Right to work is needed for peace, says Pope

In a wide-ranging message for the World Day of Peace on January 1, Pope Benedict XVI says peace is threatened by a much broader set of causes than war, terrorism and international crime.

Peace involves the human person as a whole, the Pope says, so true peacemakers defend human life at every stage of its existence and promote the common good through their economic policies and activities.

Among the points the Pope makes are:

•  In growing sectors of public opinion, “the ideologies of radical liberalism and technocracy are spreading the conviction that economic growth should be pursued even to the detriment of the state’s social responsibilities and civil society’s networks of solidarity”.

One of the social rights and duties most under threat today is the right to work. A fresh understanding of work, as a fundamental good for the individual, for the family and for society, is required so that a policy of universal employment can be realised.

•  At this stage in history, it is becoming increasingly important to promote the right to religious freedom “not only from the negative point of view, as freedom from — for example, obligations or limitations involving the freedom to choose one’s religion — but also from the positive point of view, in its various expressions, as freedom for – for example, bearing witness to one’s religion, making its teachings known, [and] engaging in activities in the educational, benevolent and charitable fields”.
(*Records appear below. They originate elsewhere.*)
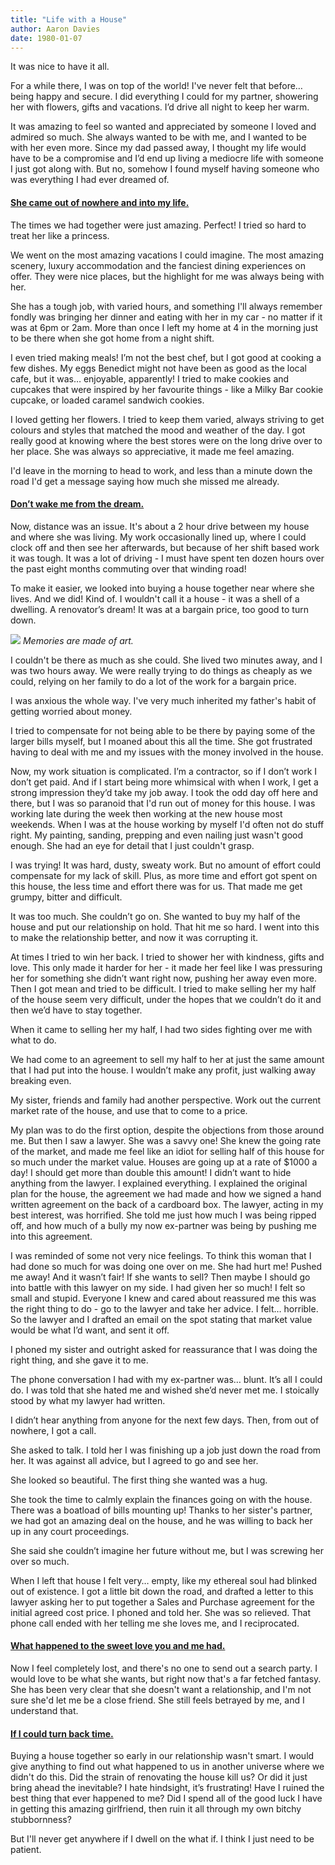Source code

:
 ```yaml
---
title: "Life with a House"
author: Aaron Davies
date: 1980-01-07
---
```


It was nice to have it all.

For a while there, I was on top of the world! I've never felt that before… being happy and secure. I did everything I could for my partner, showering her with flowers, gifts and vacations. I’d drive all night to keep her warm.

It was amazing to feel so wanted and appreciated by someone I loved and admired so much. She always wanted to be with me, and I wanted to be with her even more. Since my dad passed away, I thought my life would have to be a compromise and I’d end up living a mediocre life with someone I just got along with. But no, somehow I found myself having someone who was everything I had ever dreamed of.

#### **[She came out of nowhere and into my life.](https://www.youtube.com/watch?v=1AJmKkU5POA)**

The times we had together were just amazing. Perfect! I tried so hard to treat her like a princess. 

We went on the most amazing vacations I could imagine. The most amazing scenery, luxury accommodation and the fanciest dining experiences on offer. They were nice places, but the highlight for me was always being with her.

She has a tough job, with varied hours, and something I'll always remember fondly was bringing her dinner and eating with her in my car - no matter if it was at 6pm or 2am. More than once I left my home at 4 in the morning just to be there when she got home from a night shift.

I even tried making meals! I’m not the best chef, but I got good at cooking a few dishes. My eggs Benedict might not have been as good as the local cafe, but it was… enjoyable, apparently! I tried to make cookies and cupcakes that were inspired by her favourite things - like a Milky Bar cookie cupcake, or loaded caramel sandwich cookies.

I loved getting her flowers. I tried to keep them varied, always striving to get colours and styles that matched the mood and weather of the day. I got really good at knowing where the best stores were on the long drive over to her place. She was always so appreciative, it made me feel amazing.

I'd leave in the morning to head to work, and less than a minute down the road I'd get a message saying how much she missed me already.

#### **[Don’t wake me from the dream.](https://www.youtube.com/watch?v=03qBqP2I4p8)**

Now, distance was an issue. It's about a 2 hour drive between my house and where she was living. My work occasionally lined up, where I could clock off and then see her afterwards, but because of her shift based work it was tough. It was a lot of driving - I must have spent ten dozen hours over the past eight months commuting over that winding road!

To make it easier, we looked into buying a house together near where she lives. And we did! Kind of. I wouldn't call it a house - it was a shell of a dwelling. A renovator’s dream! It was at a bargain price, too good to turn down.

[![](/media/images/blog/houseimage.jpg)](/media/images/blog/houseimage.jpg)
_Memories are made of art._

I couldn't be there as much as she could. She lived two minutes away, and I was two hours away. We were really trying to do things as cheaply as we could, relying on her family to do a lot of the work for a bargain price.

I was anxious the whole way. I've very much inherited my father's habit of getting worried about money.  

I tried to compensate for not being able to be there by paying some of the larger bills myself, but I moaned about this all the time. She got frustrated having to deal with me and my issues with the money involved in the house.

Now, my work situation is complicated. I’m a contractor, so if I don’t work I don’t get paid. And if I start being more whimsical with when I work, I get a strong impression they’d take my job away. I took the odd day off here and there, but I was so paranoid that I'd run out of money for this house. I was working late during the week then working at the new house most weekends. When I was at the house working by myself I'd often not do stuff right. My painting, sanding, prepping and even nailing just wasn't good enough. She had an eye for detail that I just couldn't grasp.

I was trying! It was hard, dusty, sweaty work. But no amount of effort could compensate for my lack of skill. Plus, as more time and effort got spent on this house, the less time and effort there was for us. That made me get grumpy, bitter and difficult. 

It was too much. She couldn’t go on. She wanted to buy my half of the house and put our relationship on hold. That hit me so hard. I went into this to make the relationship better, and now it was corrupting it. 

At times I tried to win her back. I tried to shower her with kindness, gifts and love. This only made it harder for her - it made her feel like I was pressuring her for something she didn’t want right now, pushing her away even more. Then I got mean and tried to be difficult. I tried to make selling her my half of the house seem very difficult, under the hopes that we couldn’t do it and then we’d have to stay together.

When it came to selling her my half, I had two sides fighting over me with what to do. 

We had come to an agreement to sell my half to her at just the same amount that I had put into the house. I wouldn’t make any profit, just walking away breaking even.

My sister, friends and family had another perspective. Work out the current market rate of the house, and use that to come to a price. 

My plan was to do the first option, despite the objections from those around me. But then I saw a lawyer. She was a savvy one! She knew the going rate of the market, and made me feel like an idiot for selling half of this house for so much under the market value. Houses are going up at a rate of $1000 a day! I should get more than double this amount! I didn’t want to hide anything from the lawyer. I explained everything. I explained the original plan for the house, the agreement we had made and how we signed a hand written agreement on the back of a cardboard box. The lawyer, acting in my best interest, was horrified. She told me just how much I was being ripped off, and how much of a bully my now ex-partner was being by pushing me into this agreement.

I was reminded of some not very nice feelings. To think this woman that I had done so much for was doing one over on me. She had hurt me! Pushed me away! And it wasn’t fair! If she wants to sell? Then maybe I should go into battle with this lawyer on my side. I had given her so much! I felt so small and stupid. Everyone I knew and cared about reassured me this was the right thing to do - go to the lawyer and take her advice. I felt… horrible. So the lawyer and I drafted an email on the spot stating that market value would be what I’d want, and sent it off.

I phoned my sister and outright asked for reassurance that I was doing the right thing, and she gave it to me. 

The phone conversation I had with my ex-partner was… blunt. It’s all I could do. I was told that she hated me and wished she’d never met me. I stoically stood by what my lawyer had written. 

I didn’t hear anything from anyone for the next few days. Then, from out of nowhere, I got a call.

She asked to talk. I told her I was finishing up a job just down the road from her. It was against all advice, but I agreed to go and see her.

She looked so beautiful. The first thing she wanted was a hug.

She took the time to calmly explain the finances going on with the house. There was a boatload of bills mounting up! Thanks to her sister's partner, we had got an amazing deal on the house, and he was willing to back her up in any court proceedings.

She said she couldn’t imagine her future without me, but I was screwing her over so much. 

When I left that house I felt very… empty, like my ethereal soul had blinked out of existence. I got a little bit down the road, and drafted a letter to this lawyer asking her to put together a Sales and Purchase agreement for the initial agreed cost price. I phoned and told her. She was so relieved. That phone call ended with her telling me she loves me, and I reciprocated.
 
#### **[What happened to the sweet love you and me had.](https://www.youtube.com/watch?v=XJ035W-2p6M)**

Now I feel completely lost, and there's no one to send out a search party. I would love to be what she wants, but right now that's a far fetched fantasy. She has been very clear that she doesn't want a relationship, and I'm not sure she'd let me be a close friend. She still feels betrayed by me, and I understand that.

#### **[If I could turn back time.](https://www.youtube.com/watch?v=Ls0WfopgR9k)**

Buying a house together so early in our relationship wasn't smart. I would give anything to find out what happened to us in another universe where we didn't do this. Did the strain of renovating the house kill us? Or did it just bring ahead the inevitable? I hate hindsight, it’s frustrating! Have I ruined the best thing that ever happened to me? Did I spend all of the good luck I have in getting this amazing girlfriend, then ruin it all through my own bitchy stubbornness? 

But I'll never get anywhere if I dwell on the what if. I think I just need to be patient.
•  Every offence against life, especially at its beginning, “causes irreparable damage to development, peace and the environment”, so those who support abortion “will never be able to produce happiness or peace”.

•  There is also a need to “acknowledge and promote the natural structure of marriage as the union of a man and a woman in the face of attempts to make it juridically equivalent to radically different types of union”.

Such principles, the Pope says, are inscribed in human nature itself and the Church’s efforts to promote them are not therefore confessional in character but addressed to people of all religious affiliations.

Sources:

Catholic News Service

AsiaNews

Text of Pope’s message

Image: Brainflash

Additional reading

News category: World.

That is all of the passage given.